A helicopters flies over Highway 69 in Houston. Rising water from Tropical Storm Harvey pushed thousands of people to rooftops or higher ground Sunday as they had to flee their homes. (Jabin Botsford/The Washington Post)

The United States and Venezuela are not on good terms.

Since President Trump took office, he's sanctioned the country four times (and threatened military action too), taking Venezuelan President Nicolás Maduro to task for his increasingly autocratic tendencies.

But that bad blood didn't stop Venezuela from offering $5 million in aid to the victims of Hurricane Harvey.

As Foreign Minister Jorge Arreaza explained on state television, the money would come from Citgo Petroleum, the government-run oil company with a refinery in Corpus Christi, Tex. Arreaza said the aid will be directed to local mayors and be aimed at the construction of homes and shelters around Houston. “We express our solidarity with the Americans affected by the hurricane,” he said, according to Reuters. “When an American fills his tank at a Citgo gas station, he’ll be contributing to the rebuilding of the affected communities.”

(The move might not be quite as charitable as it seems — new U.S. sanctions make it impossible for Citgo to send profits back to Caracas.)
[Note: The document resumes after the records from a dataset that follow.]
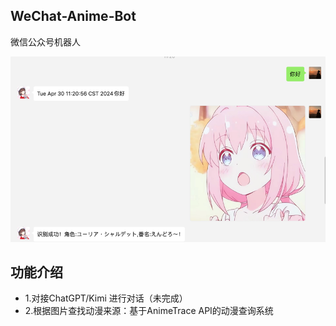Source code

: ## WeChat-Anime-Bot
微信公众号机器人

![img.png](imgs/img.png)


## 功能介绍
- 1.对接ChatGPT/Kimi 进行对话（未完成）
- 2.根据图片查找动漫来源：基于AnimeTrace API的动漫查询系统

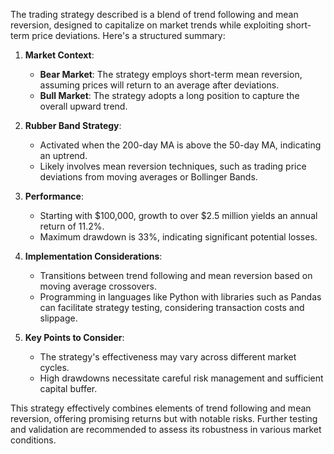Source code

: The trading strategy described is a blend of trend following and mean reversion, designed to capitalize on market trends while exploiting short-term price deviations. Here's a structured summary:

1. **Market Context**:
   - **Bear Market**: The strategy employs short-term mean reversion, assuming prices will return to an average after deviations.
   - **Bull Market**: The strategy adopts a long position to capture the overall upward trend.

2. **Rubber Band Strategy**:
   - Activated when the 200-day MA is above the 50-day MA, indicating an uptrend.
   - Likely involves mean reversion techniques, such as trading price deviations from moving averages or Bollinger Bands.

3. **Performance**:
   - Starting with $100,000, growth to over $2.5 million yields an annual return of 11.2%.
   - Maximum drawdown is 33%, indicating significant potential losses.

4. **Implementation Considerations**:
   - Transitions between trend following and mean reversion based on moving average crossovers.
   - Programming in languages like Python with libraries such as Pandas can facilitate strategy testing, considering transaction costs and slippage.

5. **Key Points to Consider**:
   - The strategy's effectiveness may vary across different market cycles.
   - High drawdowns necessitate careful risk management and sufficient capital buffer.

This strategy effectively combines elements of trend following and mean reversion, offering promising returns but with notable risks. Further testing and validation are recommended to assess its robustness in various market conditions.
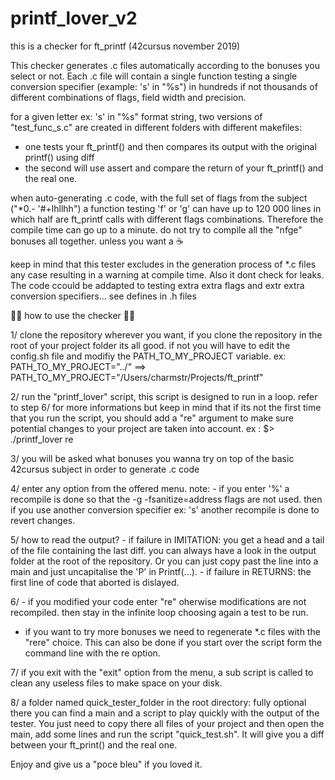 # printf_lover_v2
this is a checker for ft_printf (42cursus november 2019)

This checker generates .c files automatically according to the bonuses you
select or not.
Each .c file will contain a single function testing a single conversion
specifier (example: 's' in "%s") in hundreds if not thousands of different
combinations of flags, field width and precision.

for a given letter ex: 's' in "%s" format string, two versions of
"test_func_s.c" are created in different folders with different makefiles:
- one tests your ft_printf() and then compares its output with the original
printf() using diff
- the second will use assert and compare the return of your ft_printf() and the
real one.

when auto-generating .c code, with the full set of flags from the subject
("*0.- '#+lhllhh") a function testing 'f' or 'g' can have up to 120 000 lines
in which half are ft_printf calls with different flags combinations. Therefore
the compile time can go up to a minute. do not try to compile all the "nfge"
bonuses all together. unless you want a ☕️

keep in mind that this tester excludes in the generation process of *.c files
any case resulting in a warning at compile time. Also it dont check for leaks.
The code ccould be addapted to testing extra extra flags and extr extra
conversion specifiers... see defines in .h files

🖖🏿 how to use the checker 🖖🏿

1/  clone the repository wherever you want, if you clone the repository in the
root of your project folder its all good. if not you will have to edit the
config.sh file and modifiy the PATH_TO_MY_PROJECT variable.
ex: PATH_TO_MY_PROJECT="../" ==> PATH_TO_MY_PROJECT="/Users/charmstr/Projects/ft_printf" 

2/  run the "printf_lover" script, this script is designed to run in a loop.
    refer to step 6/ for more informations but keep in mind that if its not the
	first time that you run the script, you should add a "re" argument to make
	sure potential changes to your project are taken into account.
    ex : $> ./printf_lover re 

3/  you will be asked what bonuses you wanna try on top of the basic 42cursus
	subject in order to generate .c code

4/  enter any option from the offered menu.
    note: - if you enter '%' a recompile is done so that the 
			-g -fsanitize=address flags are not used.
            then if you use another conversion specifier ex: 's' another
			recompile is done to revert changes.

5/  how to read the output?
	- if failure in IMITATION: you get a head and a tail of the file containing
	the last diff.
     you can always have a look in the output folder at the root of the
	 repository. Or you can just copy past the line into a main and just 
	 uncapitalise the 'P' in Printf(...).
    - if failure in RETURNS: the first line of code that aborted is dislayed.

6/ - if you modified your code enter "re" oherwise modifications are not
	recompiled. then stay in the infinite loop choosing again a test to be run.
   - if you want to try more bonuses we need to regenerate *.c files with the
   "rere" choice. This can also be done if you start over the script form the
   command line with the re option.
   
7/  if you exit with the "exit" option from the menu, a sub script is called to
	clean any useless files to make space on your disk.

8/  a folder named quick_tester_folder in the root directory: fully optional
	there you can find a main and a script to play quickly with the output of
	the tester. You just need to copy there all files of your project and then
	open the main, add some lines and run the script "quick_test.sh". It will
	give you a diff between your ft_print() and the real one.
    
Enjoy and give us a "poce bleu" if you loved it.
It's not clear whether the United States will accept the aid. The State Department did not return calls for comment. A few days ago, Mexico offered “help and cooperation.” The State Department did not say whether it'll take the country up on the offer, explaining in an email Sunday to The Washington Post that “if a need for assistance does arise, we will work with our partners, including Mexico, to determine the best way forward.”

President Trump signed an executive order on Aug. 25, to restrict Venezuelan President Nicolás Maduro's access to the U.S. economy. National security adviser H.R. McMaster said the action strongly punishes Maduro's "illegitimate dictatorship." (Reuters)

Venezuela has a long history of trolling U.S. leaders with kindness.

In 2005, Citgo offered $1 million in disaster relief for victims of Hurricane Katrina. It also offered food, water, fuel and other assistance. The Bush administration rejected the aid, calling it “counterproductive.” (Then-President Hugo Chávez personally weighed in on the federal government's response to Katrina, calling President George W. Bush “the king of vacations” for staying in Texas as the storm swept through Louisiana. “There were many innocent people who left in the direction of the hurricane,” Chávez said in a speech. “No one told them where they should go.")

That same year, Citgo began delivering discounted or free heating oil to low-income Americans. The program — which eventually served more than 1.7 million Americans in 25 states and Washington — was celebrated by the likes of Joseph P. Kennedy II. Kennedy, who ran Citizens Energy, said that Chávez cared for the poor when “some of the wealthiest people on our planet have more money than they can ever reasonably expect to spend.”

There were other efforts, too. Chávez was particularly partial to the South Bronx, where he donated millions of dollars over the years. That money funded after-school classes, literacy programs, food cooperatives and the restoration of the Bronx River. One woman, Lucia Solano, remembers “stalking” Chávez when he came to visit the New York borough in 2005. Her nonprofit group was $18,000 behind on rent, and Solano believed Chavez might help. She finally wrangled her way to the leader and made her case. He soon sent her a check to cover the rent.

Since Chávez died and the Venezuelan economy tanked, these efforts have mostly fizzled. And it's not clear that they ever got Chávez what he really wanted — a foothold with the U.S. poor. “Many people questioned his motivation,” Eric Farnsworth, vice president of the Council of the Americas and Americas Society, told the Associated Press shortly after Chávez died. “Was this a true humanitarian gesture or was it an opportunity to stick it in the eye of the United States? I think many people in the U.S. thought it was the latter.”